** EXERCISE AIM **
Please give the data again in full, exactly as provided.
Start of DATA RECORDS
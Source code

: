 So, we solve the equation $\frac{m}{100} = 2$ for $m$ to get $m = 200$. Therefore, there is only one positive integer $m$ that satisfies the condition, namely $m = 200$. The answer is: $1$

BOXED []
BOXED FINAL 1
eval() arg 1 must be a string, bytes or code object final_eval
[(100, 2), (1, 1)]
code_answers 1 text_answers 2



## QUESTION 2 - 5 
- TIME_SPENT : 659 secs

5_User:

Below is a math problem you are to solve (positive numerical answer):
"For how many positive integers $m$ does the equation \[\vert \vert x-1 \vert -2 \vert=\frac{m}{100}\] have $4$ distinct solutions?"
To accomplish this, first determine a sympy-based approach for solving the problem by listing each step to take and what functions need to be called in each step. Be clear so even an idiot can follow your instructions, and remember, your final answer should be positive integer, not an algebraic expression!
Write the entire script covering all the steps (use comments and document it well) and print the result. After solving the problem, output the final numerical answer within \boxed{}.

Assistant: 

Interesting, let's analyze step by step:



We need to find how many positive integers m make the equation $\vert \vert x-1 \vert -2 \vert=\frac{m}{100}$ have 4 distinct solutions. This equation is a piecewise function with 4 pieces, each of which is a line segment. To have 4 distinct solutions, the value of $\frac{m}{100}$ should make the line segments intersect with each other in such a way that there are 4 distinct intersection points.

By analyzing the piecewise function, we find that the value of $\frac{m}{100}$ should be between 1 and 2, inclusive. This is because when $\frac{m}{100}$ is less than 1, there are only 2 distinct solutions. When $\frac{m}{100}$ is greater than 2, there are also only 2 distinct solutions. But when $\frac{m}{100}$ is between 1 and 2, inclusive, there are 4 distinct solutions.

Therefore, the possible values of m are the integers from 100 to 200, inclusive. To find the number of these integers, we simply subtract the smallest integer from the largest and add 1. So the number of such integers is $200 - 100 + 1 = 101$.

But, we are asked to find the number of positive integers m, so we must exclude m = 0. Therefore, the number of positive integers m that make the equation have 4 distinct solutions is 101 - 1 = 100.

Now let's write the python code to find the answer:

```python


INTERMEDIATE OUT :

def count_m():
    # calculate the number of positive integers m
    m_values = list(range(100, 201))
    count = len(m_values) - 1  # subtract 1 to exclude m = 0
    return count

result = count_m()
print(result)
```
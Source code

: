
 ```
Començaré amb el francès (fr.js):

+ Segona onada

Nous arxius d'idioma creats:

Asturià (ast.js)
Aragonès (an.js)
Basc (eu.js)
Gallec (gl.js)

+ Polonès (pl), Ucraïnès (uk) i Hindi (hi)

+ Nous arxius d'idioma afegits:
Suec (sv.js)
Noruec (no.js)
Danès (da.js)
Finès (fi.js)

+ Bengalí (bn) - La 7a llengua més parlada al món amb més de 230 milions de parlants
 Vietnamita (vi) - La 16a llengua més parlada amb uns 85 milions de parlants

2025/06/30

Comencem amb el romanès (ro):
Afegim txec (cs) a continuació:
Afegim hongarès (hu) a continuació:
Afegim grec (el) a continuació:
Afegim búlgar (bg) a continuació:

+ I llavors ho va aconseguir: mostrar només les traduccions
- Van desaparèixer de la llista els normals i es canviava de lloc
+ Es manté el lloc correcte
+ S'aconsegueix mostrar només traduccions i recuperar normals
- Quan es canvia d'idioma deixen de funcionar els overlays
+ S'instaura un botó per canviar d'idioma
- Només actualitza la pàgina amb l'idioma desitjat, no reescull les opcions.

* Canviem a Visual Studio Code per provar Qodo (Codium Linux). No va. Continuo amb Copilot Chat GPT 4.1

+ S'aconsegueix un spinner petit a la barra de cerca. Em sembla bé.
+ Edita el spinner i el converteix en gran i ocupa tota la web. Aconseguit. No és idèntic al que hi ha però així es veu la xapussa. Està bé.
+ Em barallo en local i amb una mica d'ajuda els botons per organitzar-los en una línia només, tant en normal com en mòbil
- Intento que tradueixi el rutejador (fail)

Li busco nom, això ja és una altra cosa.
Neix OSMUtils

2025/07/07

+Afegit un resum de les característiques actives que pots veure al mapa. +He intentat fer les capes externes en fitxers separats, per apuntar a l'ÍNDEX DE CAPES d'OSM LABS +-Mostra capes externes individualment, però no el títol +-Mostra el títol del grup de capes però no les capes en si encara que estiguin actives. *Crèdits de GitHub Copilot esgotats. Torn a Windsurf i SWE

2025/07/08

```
End of DATA RECORDS
** OUTPUT FOR THIS TASK **
Source code

: So, we solve the equation $\frac{m}{100} = 2$ for $m$ to get $m = 200$. Therefore, there is only one positive integer $m$ that satisfies the condition, namely $m = 200$. The answer is: $1$

BOXED []
BOXED FINAL 1
eval() arg 1 must be a string, bytes or code object final_eval
[(100, 2), (1, 1)]
code_answers 1 text_answers 2



## QUESTION 2 - 5 
- TIME_SPENT : 659 secs

5_User:

Below is a math problem you are to solve (positive numerical answer):
"For how many positive integers $m$ does the equation \[\vert \vert x-1 \vert -2 \vert=\frac{m}{100}\] have $4$ distinct solutions?"
To accomplish this, first determine a sympy-based approach for solving the problem by listing each step to take and what functions need to be called in each step. Be clear so even an idiot can follow your instructions, and remember, your final answer should be positive integer, not an algebraic expression!
Write the entire script covering all the steps (use comments and document it well) and print the result. After solving the problem, output the final numerical answer within \boxed{}.

Assistant: 

Interesting, let's analyze step by step:



We need to find how many positive integers m make the equation $\vert \vert x-1 \vert -2 \vert=\frac{m}{100}$ have 4 distinct solutions. This equation is a piecewise function with 4 pieces, each of which is a line segment. To have 4 distinct solutions, the value of $\frac{m}{100}$ should make the line segments intersect with each other in such a way that there are 4 distinct intersection points.

By analyzing the piecewise function, we find that the value of $\frac{m}{100}$ should be between 1 and 2, inclusive. This is because when $\frac{m}{100}$ is less than 1, there are only 2 distinct solutions. When $\frac{m}{100}$ is greater than 2, there are also only 2 distinct solutions. But when $\frac{m}{100}$ is between 1 and 2, inclusive, there are 4 distinct solutions.

Therefore, the possible values of m are the integers from 100 to 200, inclusive. To find the number of these integers, we simply subtract the smallest integer from the largest and add 1. So the number of such integers is $200 - 100 + 1 = 101$.

But, we are asked to find the number of positive integers m, so we must exclude m = 0. Therefore, the number of positive integers m that make the equation have 4 distinct solutions is 101 - 1 = 100.

Now let's write the python code to find the answer:

```python


INTERMEDIATE OUT :

def count_m():
    # calculate the number of positive integers m
    m_values = list(range(100, 201))
    count = len(m_values) - 1  # subtract 1 to exclude m = 0
    return count

result = count_m()
print(result)
```
Source code

:
 ```
Començaré amb el francès (fr.js):

+ Segona onada

Nous arxius d'idioma creats:

Asturià (ast.js)
Aragonès (an.js)
Basc (eu.js)
Gallec (gl.js)

+ Polonès (pl), Ucraïnès (uk) i Hindi (hi)

+ Nous arxius d'idioma afegits:
Suec (sv.js)
Noruec (no.js)
Danès (da.js)
Finès (fi.js)

+ Bengalí (bn) - La 7a llengua més parlada al món amb més de 230 milions de parlants
 Vietnamita (vi) - La 16a llengua més parlada amb uns 85 milions de parlants

2025/06/30

Comencem amb el romanès (ro):
Afegim txec (cs) a continuació:
Afegim hongarès (hu) a continuació:
Afegim grec (el) a continuació:
Afegim búlgar (bg) a continuació:

+ I llavors ho va aconseguir: mostrar només les traduccions
- Van desaparèixer de la llista els normals i es canviava de lloc
+ Es manté el lloc correcte
+ S'aconsegueix mostrar només traduccions i recuperar normals
- Quan es canvia d'idioma deixen de funcionar els overlays
+ S'instaura un botó per canviar d'idioma
- Només actualitza la pàgina amb l'idioma desitjat, no reescull les opcions.

* Canviem a Visual Studio Code per provar Qodo (Codium Linux). No va. Continuo amb Copilot Chat GPT 4.1

+ S'aconsegueix un spinner petit a la barra de cerca. Em sembla bé.
+ Edita el spinner i el converteix en gran i ocupa tota la web. Aconseguit. No és idèntic al que hi ha però així es veu la xapussa. Està bé.
+ Em barallo en local i amb una mica d'ajuda els botons per organitzar-los en una línia només, tant en normal com en mòbil
- Intento que tradueixi el rutejador (fail)

Li busco nom, això ja és una altra cosa.
Neix OSMUtils

2025/07/07

+Afegit un resum de les característiques actives que pots veure al mapa. +He intentat fer les capes externes en fitxers separats, per apuntar a l'ÍNDEX DE CAPES d'OSM LABS +-Mostra capes externes individualment, però no el títol +-Mostra el títol del grup de capes però no les capes en si encara que estiguin actives. *Crèdits de GitHub Copilot esgotats. Torn a Windsurf i SWE

2025/07/08

```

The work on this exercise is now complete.